Remember to define a view_modelname permission.

2) Connect creation and deletion signals to the proxy models (This step is required if you want to sync with django auth models):

from django.db.models.signals import post_save, post_delete
from groups_manager.models import group_save, group_delete

post_save.connect(group_save, sender=Project)
post_delete.connect(group_delete, sender=Project)
post_save.connect(group_save, sender=WorkGroup)
post_delete.connect(group_delete, sender=WorkGroup)

3) Creates groups:

project_main = testproject_models.Project(name='Workgroups Main Project')
project_main.save()
django_backend = testproject_models.WorkGroup(name='WorkGroup Backend', parent=project_main)
django_backend.save()
django_backend_watchers = testproject_models.WorkGroup(name='Backend Watchers',
                                                    parent=django_backend)
django_backend_watchers.save()
django_frontend = testproject_models.WorkGroup(name='WorkGroup FrontEnd', parent=project_main)
django_frontend.save()

4) Creates members and assign them to groups:

john = models.Member.objects.create(first_name='John', last_name='Boss')
project_main.add_member(john)
marcus = models.Member.objects.create(first_name='Marcus', last_name='Worker')
julius = models.Member.objects.create(first_name='Julius', last_name='Backend')
django_backend.add_member(marcus)
django_backend.add_member(julius)
teresa = models.Member.objects.create(first_name='Teresa', last_name='Html')
django_frontend.add_member(teresa)
jack = models.Member.objects.create(first_name='Jack', last_name='College')
django_backend_watchers.add_member(jack)

5) Create the pipeline and assign custom permissions:

custom_permissions = {
    'owner': ['view', 'change', 'delete'],
    'group': ['view', 'change'],
    'groups_upstream': ['view', 'change', 'delete'],
    'groups_downstream': ['view'],
    'groups_siblings': [],
}
pipeline = testproject_models.Pipeline.objects.create(name='Test Runner')
marcus.assing_object(django_backend, pipeline, custom_permissions=custom_permissions)

Note

The full tested example is available in repository source code, testproject‘s tests.py under test_proxy_models method.

Resource assignment via role permissions

John Money is the commercial referent of the company; Patrick Html is the web developer.
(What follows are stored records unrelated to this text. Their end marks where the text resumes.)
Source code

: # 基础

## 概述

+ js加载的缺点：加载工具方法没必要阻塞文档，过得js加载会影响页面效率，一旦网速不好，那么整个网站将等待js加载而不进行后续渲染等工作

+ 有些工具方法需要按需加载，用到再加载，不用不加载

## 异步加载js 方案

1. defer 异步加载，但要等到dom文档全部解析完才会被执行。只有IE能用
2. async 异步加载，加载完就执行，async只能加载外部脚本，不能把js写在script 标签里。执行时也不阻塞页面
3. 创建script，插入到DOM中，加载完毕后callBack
The company has only one group, but different roles. John can view and sell the site, and Patrick can view, change and delete the site.

1) Define models in models.py:

class Site(Group):
    name = models.CharField(max_length=100)

    class Meta:
        permissions = (('view_site', 'View site'),
                       ('sell_site', 'Sell site'), )
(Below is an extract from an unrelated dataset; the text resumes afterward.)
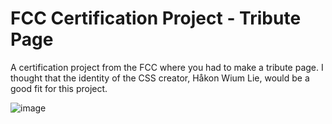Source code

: # FCC Certification Project - Tribute Page

A certification project from the FCC where you had to make a tribute page. I thought that the identity of the CSS creator, Håkon Wium Lie, would be a good fit for this project.

![image](https://github.com/LazyRedCat/FCC-Certification-Project-Tribute-Page/assets/143682146/0306adf6-06ba-4c3b-b317-12c0e1acf7f2)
2) Create models and relations:

from groups_manager.models import Group, GroupMemberRole, Member
    from models import Site
    # Group
company = Group.objects.create(name='Company')
    # Group Member roles
commercial_referent = GroupMemberRole.objects.create(label='Commercial referent')
web_developer = GroupMemberRole.objects.create(label='Web developer')
    # Members
john = Member.objects.create(first_name='John', last_name='Money')
patrick = Member.objects.create(first_name='Patrick', last_name='Html')
    # Add to company
company.add_member(john, [commercial_referent])
company.add_member(patrick, [web_developer])
    # Create the site
site = Site.objects.create(name='Django groups manager website')
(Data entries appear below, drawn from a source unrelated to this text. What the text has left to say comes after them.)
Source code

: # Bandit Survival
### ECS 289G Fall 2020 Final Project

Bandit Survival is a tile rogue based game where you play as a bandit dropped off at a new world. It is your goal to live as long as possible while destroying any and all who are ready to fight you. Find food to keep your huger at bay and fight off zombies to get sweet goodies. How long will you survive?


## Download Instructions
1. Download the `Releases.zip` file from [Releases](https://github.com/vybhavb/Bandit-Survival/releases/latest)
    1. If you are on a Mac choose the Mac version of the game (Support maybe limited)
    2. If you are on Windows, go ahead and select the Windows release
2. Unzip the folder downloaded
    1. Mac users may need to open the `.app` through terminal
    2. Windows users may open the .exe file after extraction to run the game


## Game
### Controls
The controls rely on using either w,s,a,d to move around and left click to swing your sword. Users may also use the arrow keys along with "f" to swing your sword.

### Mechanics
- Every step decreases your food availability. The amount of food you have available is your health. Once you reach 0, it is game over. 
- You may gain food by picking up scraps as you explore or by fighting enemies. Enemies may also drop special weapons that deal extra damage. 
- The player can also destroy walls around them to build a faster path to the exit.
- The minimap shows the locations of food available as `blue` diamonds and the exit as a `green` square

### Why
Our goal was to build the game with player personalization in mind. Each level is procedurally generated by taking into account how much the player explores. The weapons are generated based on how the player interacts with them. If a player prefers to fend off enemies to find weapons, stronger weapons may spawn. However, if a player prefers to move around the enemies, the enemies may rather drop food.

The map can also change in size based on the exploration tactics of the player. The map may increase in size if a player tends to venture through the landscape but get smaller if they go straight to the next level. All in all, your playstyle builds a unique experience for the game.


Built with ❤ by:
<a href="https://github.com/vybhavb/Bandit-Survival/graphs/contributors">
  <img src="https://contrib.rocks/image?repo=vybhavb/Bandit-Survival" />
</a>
3) Define custom permissions and assign the site object:

custom_permissions = {
    'owner': {'commercial-referent': ['sell'],
              'web-developer': ['change', 'delete'],
              'default': ['view']},
    'group': ['view'],
    'groups_upstream': ['view', 'change', 'delete'],
    'groups_downstream': ['view'],
    'groups_siblings': ['view'],
}
john.assign_object(company, site, custom_permissions=custom_permissions)
patrick.assign_object(company, site, custom_permissions=custom_permissions)

4) Check permissions:

john.has_perms(['view_site', 'sell_site'], site)  # True
john.has_perm('change_site', site)  # False
patrick.has_perms(['view_site', 'change_site', 'delete_site'], site)  # True
patrick.has_perm('sell_site', site)  # False

Note

The full tested example is available in repository source code, testproject‘s tests.py under test_roles method.